'A challenge to master conditions'

'A challenge to master conditions'

Not since the Asian Test Championship face-off in February 1999, when they amassed 518 for seven declared and 306 for five, have India topped 400 on Sri Lankan soil.

Indeed, there have been only two totals above 300 in the next 14 innings -- 329 in Galle two years back when Virender Sehwag slammed an unbeaten 201, and 338 in the second innings, also in Galle, last week.

These are baffling numbers for a team that has scored runs by the bucketfuls everywhere else, raising the inevitable question if batting in Sri Lanka makes different demands.

Mahendra Singh Dhoni, who played his first Test in Lanka last week, said, “If you compare the sub-continental pitches, it is quite the same almost everywhere. Pakistan has the flattest tracks, then it is India and Bangladesh. In Sri Lanka, the first couple of days are when the wicket is really flat and best to bat on. After that, the spinners get some help, but you have to vary your pace. It’s not like India, where you can bowl at one pace; with the SG Test ball, you get good bounce. There is a bit more help for the fast bowlers over here because evening and early morning, they get a bit of swing. From the second day, you can get a bit of reverse swing going, too.”

“As for the conditions, it’s a challenge,” the Indian skipper added.  “In most venues out here, it is hot and humid. You don’t realise it sometimes, but you sweat a lot, so you have to keep yourself hydrated, especially if you are prone to getting cramps. You have to be very careful about the amount of water you take in. That’s one of the main challenges, irrespective of the venue in Sri Lanka.”

Sri Lankans, and plenty of other visiting teams, have scored runs by the tons here, but India have only two centuries in their last seven Tests here, both scored by Virender Sehwag. Kumar Sangakkara appeared a little baffled by those numbers. “The wickets are a bit more difficult to score on than in India,” the Lankan skipper observed.

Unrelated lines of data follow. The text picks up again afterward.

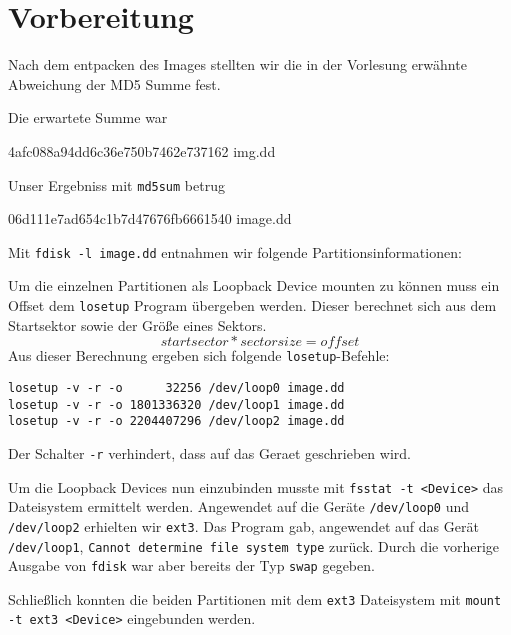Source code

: \section{Vorbereitung}
Nach dem entpacken des Images stellten wir die in der Vorlesung erwähnte Abweichung der MD5 Summe fest.

Die erwartete Summe war
\begin{center}
4afc088a94dd6c36e750b7462e737162  img.dd
\end{center}
Unser Ergebniss mit \texttt{md5sum} betrug
\begin{center}
06d111e7ad654c1b7d47676fb6661540  image.dd
\end{center}
Mit \texttt{fdisk -l image.dd} entnahmen wir folgende Partitionsinformationen:
\lstset{basicstyle=\footnotesize}

Um die einzelnen Partitionen als Loopback Device mounten zu können muss ein Offset dem \texttt{losetup} Program übergeben werden. Dieser berechnet sich aus dem Startsektor sowie der Größe eines Sektors.\[startsector*sectorsize=offset\]
Aus dieser Berechnung ergeben sich folgende \texttt{losetup}-Befehle:

\begin{verbatim}
losetup -v -r -o      32256 /dev/loop0 image.dd
losetup -v -r -o 1801336320 /dev/loop1 image.dd
losetup -v -r -o 2204407296 /dev/loop2 image.dd
\end{verbatim}
\noindent Der Schalter \texttt{-r} verhindert, dass auf das Geraet geschrieben wird.

Um die Loopback Devices nun einzubinden musste mit \texttt{fsstat -t <Device>} das Dateisystem ermittelt werden. Angewendet auf die Geräte \texttt{/dev/loop0} und \texttt{/dev/loop2} erhielten wir \texttt{ext3}. Das Program gab, angewendet auf das Gerät \texttt{/dev/loop1}, \texttt{Cannot determine file system type} zurück. Durch die vorherige Ausgabe von \texttt{fdisk} war aber bereits der Typ \texttt{swap} gegeben.

Schließlich konnten die beiden Partitionen mit dem \texttt{ext3} Dateisystem mit \texttt{mount -t ext3 <Device>} eingebunden werden.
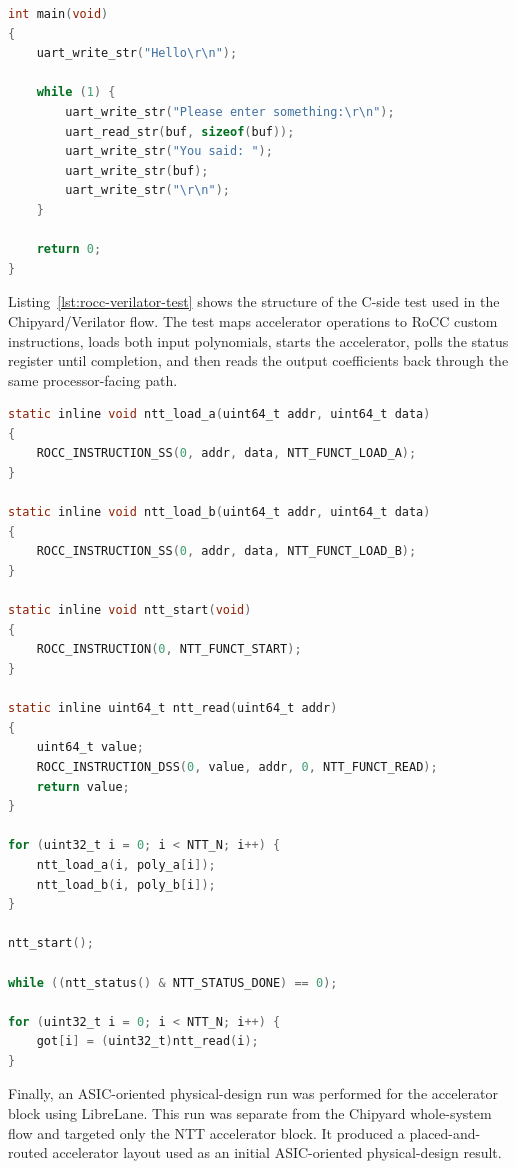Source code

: \documentclass[a4paper, 12pt, titlepage]{article}
\begin{document}
\begin{lstlisting}[language=C,caption={Bare-metal UART echo test used for the custom RISC-V core},label={lst:uart-echo-test}]
int main(void)
{
    uart_write_str("Hello\r\n");

    while (1) {
        uart_write_str("Please enter something:\r\n");
        uart_read_str(buf, sizeof(buf));
        uart_write_str("You said: ");
        uart_write_str(buf);
        uart_write_str("\r\n");
    }

    return 0;
}
\end{lstlisting}

Listing~\ref{lst:rocc-verilator-test} shows the structure of the C-side test
used in the Chipyard/Verilator flow. The test maps accelerator operations to
RoCC custom instructions, loads both input polynomials, starts the accelerator,
polls the status register until completion, and then reads the output
coefficients back through the same processor-facing path.

\begin{lstlisting}[language=C,caption={Chipyard/Verilator RoCC test structure for invoking the NTT accelerator},label={lst:rocc-verilator-test}]
static inline void ntt_load_a(uint64_t addr, uint64_t data)
{
    ROCC_INSTRUCTION_SS(0, addr, data, NTT_FUNCT_LOAD_A);
}

static inline void ntt_load_b(uint64_t addr, uint64_t data)
{
    ROCC_INSTRUCTION_SS(0, addr, data, NTT_FUNCT_LOAD_B);
}

static inline void ntt_start(void)
{
    ROCC_INSTRUCTION(0, NTT_FUNCT_START);
}

static inline uint64_t ntt_read(uint64_t addr)
{
    uint64_t value;
    ROCC_INSTRUCTION_DSS(0, value, addr, 0, NTT_FUNCT_READ);
    return value;
}

for (uint32_t i = 0; i < NTT_N; i++) {
    ntt_load_a(i, poly_a[i]);
    ntt_load_b(i, poly_b[i]);
}

ntt_start();

while ((ntt_status() & NTT_STATUS_DONE) == 0);

for (uint32_t i = 0; i < NTT_N; i++) {
    got[i] = (uint32_t)ntt_read(i);
}
\end{lstlisting}

Finally, an ASIC-oriented physical-design run was performed for the accelerator
block using LibreLane. This run was separate from the Chipyard whole-system
flow and targeted only the NTT accelerator block. It produced a
placed-and-routed accelerator layout used as an initial ASIC-oriented
physical-design result.
\end{document}
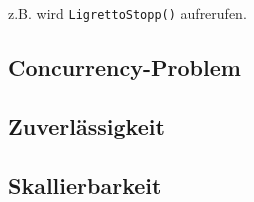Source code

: z.B. wird {\tt LigrettoStopp()} aufrerufen.








\subsection{Concurrency-Problem}


\subsection{Zuverlässigkeit}



\subsection{Skallierbarkeit}


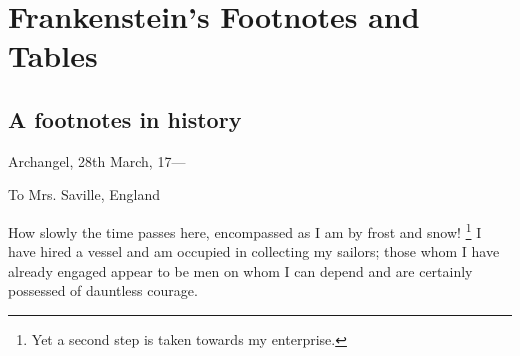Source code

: \chapter{Frankenstein's Footnotes and Tables}

\section{A footnotes in history}
Archangel, 28th March, 17---

To Mrs. Saville, England

How slowly the time passes here, encompassed as I am by frost and snow! 
\footnote{Yet a second step is taken towards my enterprise.} 
I have hired a vessel and am occupied in collecting my sailors; those whom I have already engaged appear to be men on whom I can depend and are certainly possessed of dauntless courage.

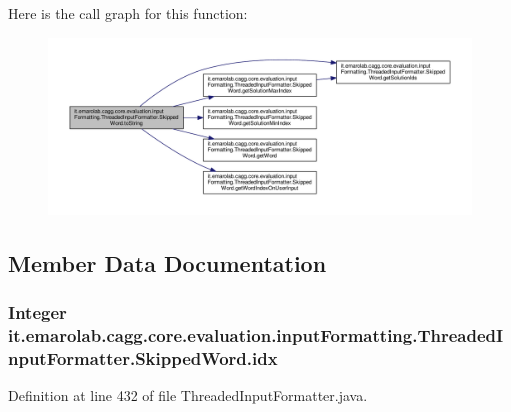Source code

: Here is the call graph for this function\-:\nopagebreak
\begin{figure}[H]
\begin{center}
\leavevmode
\includegraphics[width=350pt]{classit_1_1emarolab_1_1cagg_1_1core_1_1evaluation_1_1inputFormatting_1_1ThreadedInputFormatter_1_1SkippedWord_aa0c6fb69a5165d2236ea73f679a2736e_cgraph}
\end{center}
\end{figure}




\subsection{Member Data Documentation}
\hypertarget{classit_1_1emarolab_1_1cagg_1_1core_1_1evaluation_1_1inputFormatting_1_1ThreadedInputFormatter_1_1SkippedWord_ad4267b6003f5263502e4b955885f7482}{
\subsubsection[{idx}]{\setlength{\rightskip}{0pt plus 5cm}Integer it.\-emarolab.\-cagg.\-core.\-evaluation.\-input\-Formatting.\-Threaded\-Input\-Formatter.\-Skipped\-Word.\-idx\hspace{0.3cm}{\ttfamily [private]}}}\label{classit_1_1emarolab_1_1cagg_1_1core_1_1evaluation_1_1inputFormatting_1_1ThreadedInputFormatter_1_1SkippedWord_ad4267b6003f5263502e4b955885f7482}


Definition at line 432 of file Threaded\-Input\-Formatter.\-java.



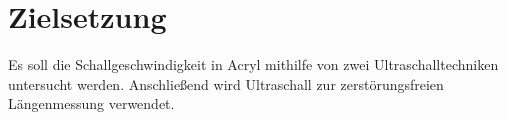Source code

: 
\section{Zielsetzung}
\label{sec:Zielsetzung}
Es soll die Schallgeschwindigkeit in Acryl mithilfe von zwei Ultraschalltechniken untersucht werden.
 Anschließend wird Ultraschall zur zerstörungsfreien Längenmessung verwendet.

“In India, when the wickets go flat, they remain flat for a very long time. You use the SG ball and we use the Kookaburra, that could be a factor. I don’t think there’s any secret to batting long in cricket. That has remained the same for centuries -- concentration and application are the two clichés. Home conditions also help, you tend to know conditions better. When India play at home, they bat most sides out of the game. I am sure the Indians are trying to change their record here with every game they play.”